From the Wikipedia article he linked for software rot:
“[software rot] is not a physical phenomenon: the software does not actually decay, but rather suffers from a lack of being responsive and updated with respect to the changing environment in which it resides.”
The software doesn’t physically rot. Its relationship to something (the world) does.
I attempted to draw a parallel of this to a database because, for many folks, the immediate environment of their app is a database of some kind. The world is kind of like a database, too, because it is read from and written to. But unlike an in-house data store, it changes without regard for dependant applications.

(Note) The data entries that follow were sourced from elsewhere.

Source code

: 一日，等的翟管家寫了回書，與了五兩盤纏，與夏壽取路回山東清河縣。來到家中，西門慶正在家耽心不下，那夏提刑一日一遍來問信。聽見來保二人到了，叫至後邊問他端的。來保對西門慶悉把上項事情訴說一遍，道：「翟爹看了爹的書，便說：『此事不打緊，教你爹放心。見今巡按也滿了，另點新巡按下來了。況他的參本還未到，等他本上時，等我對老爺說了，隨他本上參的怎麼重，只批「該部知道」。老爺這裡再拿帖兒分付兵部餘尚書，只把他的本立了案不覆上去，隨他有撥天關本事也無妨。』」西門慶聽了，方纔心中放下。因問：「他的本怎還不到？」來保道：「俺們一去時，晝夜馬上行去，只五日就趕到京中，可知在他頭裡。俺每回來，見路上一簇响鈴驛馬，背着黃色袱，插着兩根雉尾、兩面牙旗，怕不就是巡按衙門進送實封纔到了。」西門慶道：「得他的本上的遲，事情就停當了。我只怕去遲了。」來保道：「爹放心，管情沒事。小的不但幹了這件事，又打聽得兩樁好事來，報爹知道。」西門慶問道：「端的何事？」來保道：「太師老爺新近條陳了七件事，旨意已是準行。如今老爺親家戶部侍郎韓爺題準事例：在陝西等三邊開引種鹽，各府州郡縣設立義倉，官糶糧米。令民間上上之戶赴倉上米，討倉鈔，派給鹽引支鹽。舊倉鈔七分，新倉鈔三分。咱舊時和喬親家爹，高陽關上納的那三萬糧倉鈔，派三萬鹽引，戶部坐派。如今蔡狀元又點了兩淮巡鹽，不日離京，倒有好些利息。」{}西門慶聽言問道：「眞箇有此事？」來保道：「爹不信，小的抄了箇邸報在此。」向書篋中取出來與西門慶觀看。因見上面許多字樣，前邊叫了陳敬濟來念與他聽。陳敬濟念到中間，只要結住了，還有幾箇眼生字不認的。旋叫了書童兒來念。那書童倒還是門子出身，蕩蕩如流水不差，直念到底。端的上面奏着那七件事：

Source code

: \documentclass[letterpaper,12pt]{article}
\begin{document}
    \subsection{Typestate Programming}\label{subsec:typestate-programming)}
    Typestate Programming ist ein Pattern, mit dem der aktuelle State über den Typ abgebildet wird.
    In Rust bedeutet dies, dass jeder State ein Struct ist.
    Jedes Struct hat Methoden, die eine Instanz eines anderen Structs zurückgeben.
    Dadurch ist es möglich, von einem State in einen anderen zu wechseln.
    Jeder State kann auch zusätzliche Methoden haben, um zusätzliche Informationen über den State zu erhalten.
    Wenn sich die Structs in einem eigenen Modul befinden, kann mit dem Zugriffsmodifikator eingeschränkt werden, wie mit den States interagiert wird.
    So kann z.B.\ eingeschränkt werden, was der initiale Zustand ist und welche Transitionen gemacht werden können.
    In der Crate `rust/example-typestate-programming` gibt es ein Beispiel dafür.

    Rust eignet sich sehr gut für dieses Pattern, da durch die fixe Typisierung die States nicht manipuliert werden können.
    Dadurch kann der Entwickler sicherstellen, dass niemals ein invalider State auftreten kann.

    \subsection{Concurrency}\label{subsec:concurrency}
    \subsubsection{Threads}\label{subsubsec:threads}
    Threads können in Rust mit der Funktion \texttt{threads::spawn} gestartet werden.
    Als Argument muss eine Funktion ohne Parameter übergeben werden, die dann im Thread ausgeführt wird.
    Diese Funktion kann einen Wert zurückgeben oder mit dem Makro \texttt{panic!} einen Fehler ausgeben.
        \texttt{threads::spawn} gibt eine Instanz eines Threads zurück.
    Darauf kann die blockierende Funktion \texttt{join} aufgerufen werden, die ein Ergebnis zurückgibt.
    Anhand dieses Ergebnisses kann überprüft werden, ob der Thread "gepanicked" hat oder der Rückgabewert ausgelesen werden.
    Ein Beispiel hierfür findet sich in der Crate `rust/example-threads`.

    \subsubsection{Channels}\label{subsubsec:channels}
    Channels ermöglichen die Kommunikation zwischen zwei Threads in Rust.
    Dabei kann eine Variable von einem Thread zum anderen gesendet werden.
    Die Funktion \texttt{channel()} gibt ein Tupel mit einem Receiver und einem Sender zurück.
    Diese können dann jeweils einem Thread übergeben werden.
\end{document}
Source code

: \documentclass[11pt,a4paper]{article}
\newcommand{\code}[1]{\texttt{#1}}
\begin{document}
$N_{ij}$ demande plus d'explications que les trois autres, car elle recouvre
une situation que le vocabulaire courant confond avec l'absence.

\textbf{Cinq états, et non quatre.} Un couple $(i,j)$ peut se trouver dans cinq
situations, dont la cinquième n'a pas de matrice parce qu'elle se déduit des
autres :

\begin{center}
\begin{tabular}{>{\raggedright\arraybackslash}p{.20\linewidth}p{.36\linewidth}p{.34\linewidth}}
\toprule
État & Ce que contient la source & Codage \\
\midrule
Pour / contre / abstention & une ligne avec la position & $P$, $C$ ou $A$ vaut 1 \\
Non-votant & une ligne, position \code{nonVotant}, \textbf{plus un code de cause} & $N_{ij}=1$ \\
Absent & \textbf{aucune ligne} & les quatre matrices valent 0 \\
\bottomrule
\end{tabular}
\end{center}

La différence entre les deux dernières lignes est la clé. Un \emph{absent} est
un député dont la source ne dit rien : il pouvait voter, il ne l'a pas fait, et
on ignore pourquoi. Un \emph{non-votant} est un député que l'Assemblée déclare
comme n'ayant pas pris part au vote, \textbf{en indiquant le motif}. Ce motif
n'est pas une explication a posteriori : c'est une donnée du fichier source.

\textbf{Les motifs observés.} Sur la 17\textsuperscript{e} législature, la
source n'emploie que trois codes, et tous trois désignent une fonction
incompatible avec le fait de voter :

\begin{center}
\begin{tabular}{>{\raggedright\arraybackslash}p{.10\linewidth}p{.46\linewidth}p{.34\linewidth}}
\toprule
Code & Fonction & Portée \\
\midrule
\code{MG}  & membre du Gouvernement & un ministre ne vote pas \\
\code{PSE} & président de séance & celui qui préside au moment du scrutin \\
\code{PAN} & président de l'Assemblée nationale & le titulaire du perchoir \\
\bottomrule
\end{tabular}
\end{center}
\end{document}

In the second paragraph I attempted to distinguish two kinds of programming endeavours. One is like chopping wood for fire, the other like retrieving and then cutting a hard substance. Whatever the purpose of the latter, it takes planning, experience, and the result is both intended to last a long time, and to be versatile. But the former is cheap and short and for the moment. You’ll have to do it again, many times, and in slightly different ways, depending on where you are, who you’re with, what the weather is like, and so on. Dijkstra’s seeming dismissal of rot may be directed against the latter, but not the former.
I guess my third commentary is that many, many software systems are not designed at the time of their construction, because they are sudden and their manifestation is opportunistic. This lack of design at the point of construction is an implicit assertion against the expected lifetime of any such system. It admits rot as a matter of course.